Below are some records. Return exactly the lines from the one with "Measurements of secondary" to the one with "# Instrumentation", and nothing else.

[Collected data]
- - -

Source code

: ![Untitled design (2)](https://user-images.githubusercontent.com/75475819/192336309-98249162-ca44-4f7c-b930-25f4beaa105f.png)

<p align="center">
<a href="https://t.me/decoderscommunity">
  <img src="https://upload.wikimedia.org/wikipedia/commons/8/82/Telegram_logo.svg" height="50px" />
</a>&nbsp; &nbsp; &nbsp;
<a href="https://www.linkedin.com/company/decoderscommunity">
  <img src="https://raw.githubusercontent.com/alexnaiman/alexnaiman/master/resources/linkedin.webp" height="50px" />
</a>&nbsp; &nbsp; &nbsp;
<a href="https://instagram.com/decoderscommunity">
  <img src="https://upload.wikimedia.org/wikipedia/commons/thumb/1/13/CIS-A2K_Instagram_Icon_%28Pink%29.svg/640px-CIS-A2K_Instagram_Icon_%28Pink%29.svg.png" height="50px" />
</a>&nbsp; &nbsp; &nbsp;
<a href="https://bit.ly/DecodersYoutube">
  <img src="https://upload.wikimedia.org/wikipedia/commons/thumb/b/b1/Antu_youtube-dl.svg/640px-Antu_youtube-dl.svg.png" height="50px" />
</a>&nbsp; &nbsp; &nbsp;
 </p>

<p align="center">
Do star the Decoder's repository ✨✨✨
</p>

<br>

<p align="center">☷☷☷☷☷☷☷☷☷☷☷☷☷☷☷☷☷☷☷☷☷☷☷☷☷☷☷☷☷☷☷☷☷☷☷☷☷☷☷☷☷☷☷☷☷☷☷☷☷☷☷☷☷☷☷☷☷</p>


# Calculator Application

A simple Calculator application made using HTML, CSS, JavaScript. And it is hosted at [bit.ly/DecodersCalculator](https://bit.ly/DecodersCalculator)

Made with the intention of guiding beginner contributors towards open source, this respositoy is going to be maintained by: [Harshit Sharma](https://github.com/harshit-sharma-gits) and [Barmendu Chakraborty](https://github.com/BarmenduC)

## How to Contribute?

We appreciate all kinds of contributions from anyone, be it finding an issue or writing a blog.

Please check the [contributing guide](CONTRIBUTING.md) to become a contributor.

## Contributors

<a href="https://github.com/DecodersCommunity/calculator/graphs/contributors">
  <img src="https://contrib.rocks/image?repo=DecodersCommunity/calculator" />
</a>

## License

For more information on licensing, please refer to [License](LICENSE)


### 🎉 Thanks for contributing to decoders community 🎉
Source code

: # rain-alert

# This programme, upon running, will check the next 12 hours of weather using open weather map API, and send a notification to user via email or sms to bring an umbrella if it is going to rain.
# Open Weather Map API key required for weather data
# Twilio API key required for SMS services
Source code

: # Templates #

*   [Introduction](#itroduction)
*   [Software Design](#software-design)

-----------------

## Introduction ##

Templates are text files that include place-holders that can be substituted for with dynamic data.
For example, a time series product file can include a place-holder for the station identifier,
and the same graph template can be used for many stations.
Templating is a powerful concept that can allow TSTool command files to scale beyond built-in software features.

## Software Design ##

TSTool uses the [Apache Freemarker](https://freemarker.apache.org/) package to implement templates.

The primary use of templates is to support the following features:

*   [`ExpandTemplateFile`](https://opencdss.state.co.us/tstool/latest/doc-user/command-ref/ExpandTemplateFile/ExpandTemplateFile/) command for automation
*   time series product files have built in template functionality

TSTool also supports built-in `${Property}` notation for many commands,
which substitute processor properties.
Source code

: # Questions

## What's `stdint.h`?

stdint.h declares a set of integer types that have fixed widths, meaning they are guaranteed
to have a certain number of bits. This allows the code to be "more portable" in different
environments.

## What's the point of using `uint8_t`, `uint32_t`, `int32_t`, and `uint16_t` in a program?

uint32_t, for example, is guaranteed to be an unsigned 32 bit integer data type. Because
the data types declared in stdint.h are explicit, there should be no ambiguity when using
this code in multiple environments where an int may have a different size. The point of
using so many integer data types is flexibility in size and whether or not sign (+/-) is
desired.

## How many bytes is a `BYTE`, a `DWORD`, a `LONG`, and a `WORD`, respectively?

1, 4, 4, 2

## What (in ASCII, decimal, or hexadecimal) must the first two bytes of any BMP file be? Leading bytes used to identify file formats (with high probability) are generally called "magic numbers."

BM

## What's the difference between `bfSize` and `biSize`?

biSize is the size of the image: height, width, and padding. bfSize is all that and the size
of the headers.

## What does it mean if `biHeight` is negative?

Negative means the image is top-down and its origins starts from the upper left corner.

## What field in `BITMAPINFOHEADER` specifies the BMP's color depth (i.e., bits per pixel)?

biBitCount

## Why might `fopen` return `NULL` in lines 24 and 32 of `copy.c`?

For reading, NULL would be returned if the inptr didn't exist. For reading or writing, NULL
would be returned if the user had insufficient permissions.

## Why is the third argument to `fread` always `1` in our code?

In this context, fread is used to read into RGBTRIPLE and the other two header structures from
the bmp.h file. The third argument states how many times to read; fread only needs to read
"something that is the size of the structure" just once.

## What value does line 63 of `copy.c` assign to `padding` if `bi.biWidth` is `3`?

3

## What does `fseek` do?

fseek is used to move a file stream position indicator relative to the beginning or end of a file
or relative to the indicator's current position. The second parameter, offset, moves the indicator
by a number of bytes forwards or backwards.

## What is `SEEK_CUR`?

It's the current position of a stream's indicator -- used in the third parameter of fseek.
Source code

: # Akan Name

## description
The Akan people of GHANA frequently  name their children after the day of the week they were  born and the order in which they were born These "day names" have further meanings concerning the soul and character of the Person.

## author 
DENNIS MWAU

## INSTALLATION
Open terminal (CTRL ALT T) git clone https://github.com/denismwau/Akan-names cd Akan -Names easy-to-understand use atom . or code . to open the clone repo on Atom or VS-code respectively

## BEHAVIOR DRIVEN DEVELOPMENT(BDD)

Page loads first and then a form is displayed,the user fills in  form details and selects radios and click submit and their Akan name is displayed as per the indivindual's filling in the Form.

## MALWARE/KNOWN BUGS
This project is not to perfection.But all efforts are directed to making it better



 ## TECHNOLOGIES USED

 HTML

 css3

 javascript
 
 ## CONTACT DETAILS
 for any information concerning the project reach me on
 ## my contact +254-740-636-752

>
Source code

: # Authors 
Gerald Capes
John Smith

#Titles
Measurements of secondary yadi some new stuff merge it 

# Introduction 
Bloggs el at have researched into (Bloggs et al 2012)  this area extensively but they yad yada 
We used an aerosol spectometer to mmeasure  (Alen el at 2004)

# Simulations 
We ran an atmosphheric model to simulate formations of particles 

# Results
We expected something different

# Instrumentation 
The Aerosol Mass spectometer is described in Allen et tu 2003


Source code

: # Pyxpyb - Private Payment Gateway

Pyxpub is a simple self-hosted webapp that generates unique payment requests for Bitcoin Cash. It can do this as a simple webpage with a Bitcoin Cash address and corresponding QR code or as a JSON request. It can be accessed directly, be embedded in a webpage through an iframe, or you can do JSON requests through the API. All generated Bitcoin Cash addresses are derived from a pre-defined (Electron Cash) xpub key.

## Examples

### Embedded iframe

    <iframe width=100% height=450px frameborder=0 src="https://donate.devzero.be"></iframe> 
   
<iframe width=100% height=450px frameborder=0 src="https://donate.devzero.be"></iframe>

- - -

**EXERCISE RESPONSE**
Measurements of secondary yadi some new stuff merge it 

# Introduction 
Bloggs el at have researched into (Bloggs et al 2012)  this area extensively but they yad yada 
We used an aerosol spectometer to mmeasure  (Alen el at 2004)

# Simulations 
We ran an atmosphheric model to simulate formations of particles 

# Results
We expected something different

# Instrumentation 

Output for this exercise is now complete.